------ Data records ------

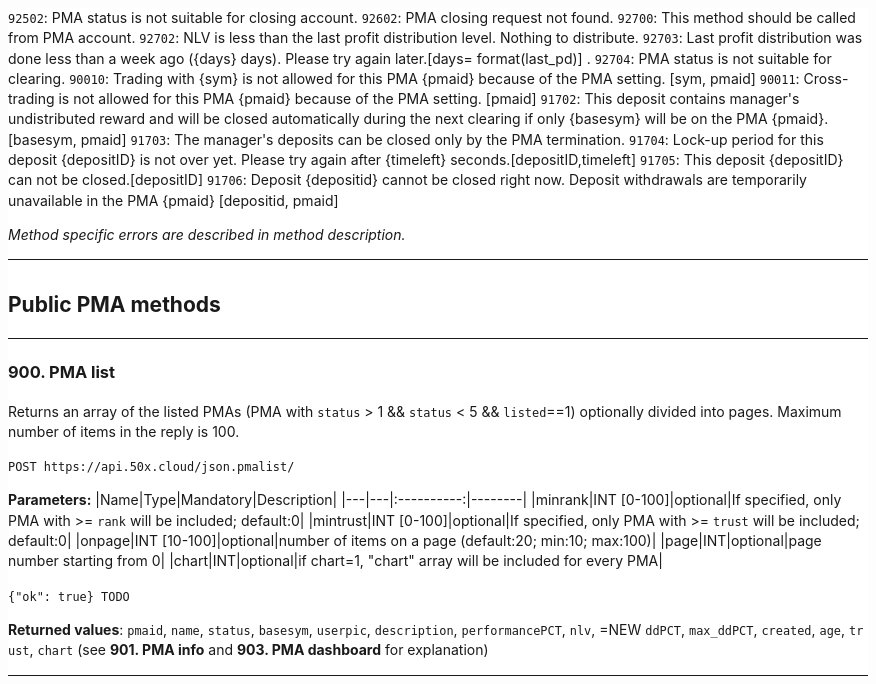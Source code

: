 `92502`: PMA status is not suitable for closing account.
`92602`: PMA closing request not found.
`92700`: This method should be called from PMA account.
`92702`: NLV is less than the last profit distribution level. Nothing to distribute.
`92703`: Last profit distribution was done less than a week ago ({days} days). Please try again later.[days= format(last_pd)] . 
`92704`: PMA status is not suitable for clearing.
`90010`: Trading with {sym} is not allowed for this PMA {pmaid} because of the PMA setting. [sym, pmaid]
`90011`: Cross-trading is not allowed for this PMA {pmaid} because of the PMA setting. [pmaid]
`91702`: This deposit contains manager's undistributed reward and will be closed automatically during the next clearing if only {basesym} will be on the PMA {pmaid}.[basesym, pmaid]
`91703`: The manager's deposits can be closed only by the PMA termination.
`91704`: Lock-up period for this deposit {depositID} is not over yet. Please try again after {timeleft} seconds.[depositID,timeleft]
`91705`: This deposit {depositID} can not be closed.[depositID]
`91706`: Deposit {depositid} cannot be closed right now. Deposit withdrawals are temporarily unavailable in the PMA {pmaid} [depositid, pmaid]

_Method specific errors are described in method description._

---
## Public PMA methods

---
### 900. PMA list
Returns an array of the listed PMAs (PMA with `status` > 1 && `status` < 5 && `listed`==1) optionally divided into pages. Maximum number of items in the reply is 100.
```
POST https://api.50x.cloud/json.pmalist/
```
**Parameters:**
|Name|Type|Mandatory|Description|
|---|---|:----------:|--------|
|minrank|INT [0-100]|optional|If specified, only PMA with >= `rank` will be included; default:0|
|mintrust|INT [0-100]|optional|If specified, only PMA with >= `trust` will be included; default:0|
|onpage|INT [10-100]|optional|number of items on a page (default:20; min:10; max:100)|
|page|INT|optional|page number starting from 0|
|chart|INT|optional|if chart=1, "chart" array will be included for every PMA|
```
{"ok": true} TODO
```
**Returned values**:
`pmaid`, `name`, `status`, `basesym`, `userpic`, `description`, `performancePCT`, `nlv`, 
=NEW `ddPCT`,
`max_ddPCT`, `created`, `age`, `trust`, `chart` 
(see **901. PMA info** and **903. PMA dashboard** for explanation)

---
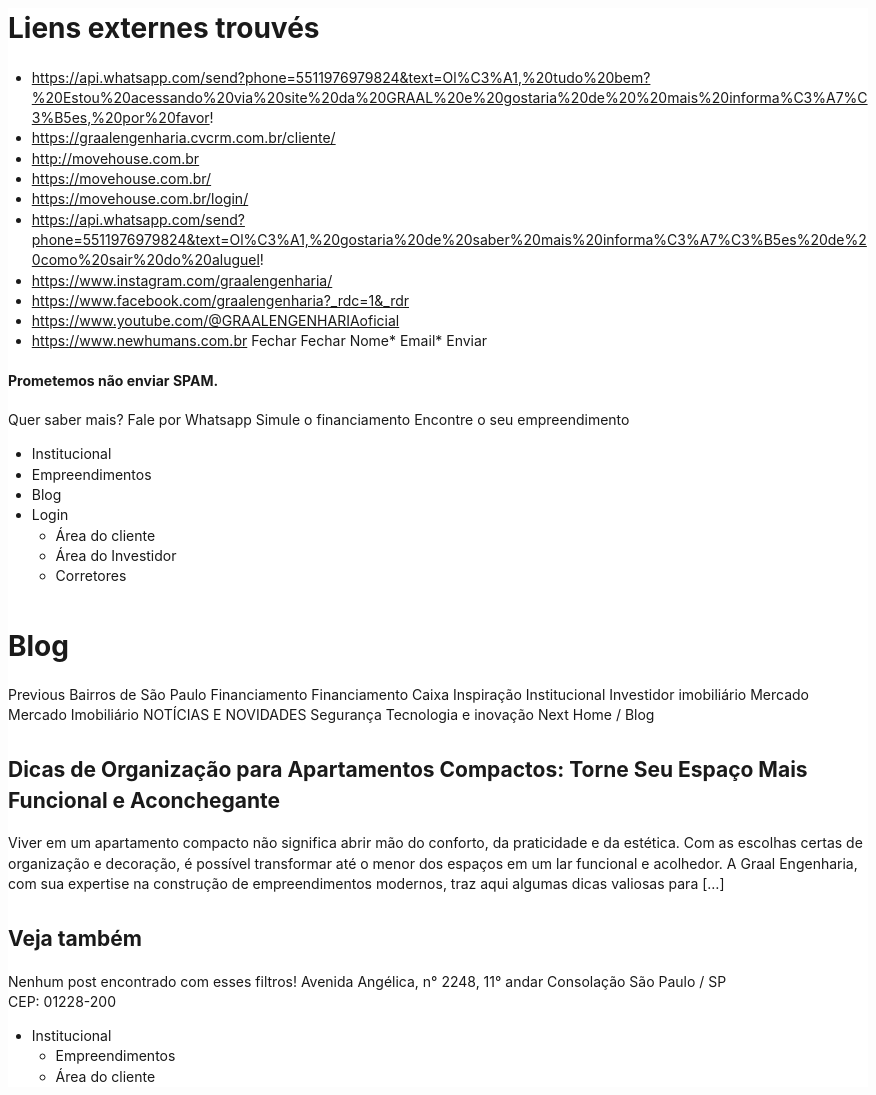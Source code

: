 
# Liens externes trouvés
- https://api.whatsapp.com/send?phone=5511976979824&text=Ol%C3%A1,%20tudo%20bem?%20Estou%20acessando%20via%20site%20da%20GRAAL%20e%20gostaria%20de%20%20mais%20informa%C3%A7%C3%B5es,%20por%20favor!
- https://graalengenharia.cvcrm.com.br/cliente/
- http://movehouse.com.br
- https://movehouse.com.br/
- https://movehouse.com.br/login/
- https://api.whatsapp.com/send?phone=5511976979824&text=Ol%C3%A1,%20gostaria%20de%20saber%20mais%20informa%C3%A7%C3%B5es%20de%20como%20sair%20do%20aluguel!
- https://www.instagram.com/graalengenharia/
- https://www.facebook.com/graalengenharia?_rdc=1&_rdr
- https://www.youtube.com/@GRAALENGENHARIAoficial
- https://www.newhumans.com.br
Fechar
Fechar
Nome* 
Email* 
Enviar 
#### Prometemos não enviar SPAM.
Quer saber mais? Fale por Whatsapp
Simule o financiamento Encontre o seu empreendimento
  * Institucional
  * Empreendimentos
  * Blog
  * Login
    * Área do cliente
    * Área do Investidor
    * Corretores


# Blog
Previous
Bairros de São Paulo
Financiamento
Financiamento Caixa
Inspiração
Institucional
Investidor imobiliário
Mercado
Mercado Imobiliário
NOTÍCIAS E NOVIDADES
Segurança
Tecnologia e inovação
Next
Home / Blog
## Dicas de Organização para Apartamentos Compactos: Torne Seu Espaço Mais Funcional e Aconchegante
Viver em um apartamento compacto não significa abrir mão do conforto, da praticidade e da estética. Com as escolhas certas de organização e decoração, é possível transformar até o menor dos espaços em um lar funcional e acolhedor. A Graal Engenharia, com sua expertise na construção de empreendimentos modernos, traz aqui algumas dicas valiosas para […]
## Veja também
Nenhum post encontrado com esses filtros! 
Avenida Angélica, n° 2248, 11° andar Consolação São Paulo / SP   
CEP: 01228-200
  * Institucional
    * Empreendimentos
    * Área do cliente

------

## Goal of the exercise
Find the lines above with the word "number". Copy them out.

## Solution to this exercise
Returns an array of the listed PMAs (PMA with `status` > 1 && `status` < 5 && `listed`==1) optionally divided into pages. Maximum number of items in the reply is 100.
|onpage|INT [10-100]|optional|number of items on a page (default:20; min:10; max:100)|
|page|INT|optional|page number starting from 0|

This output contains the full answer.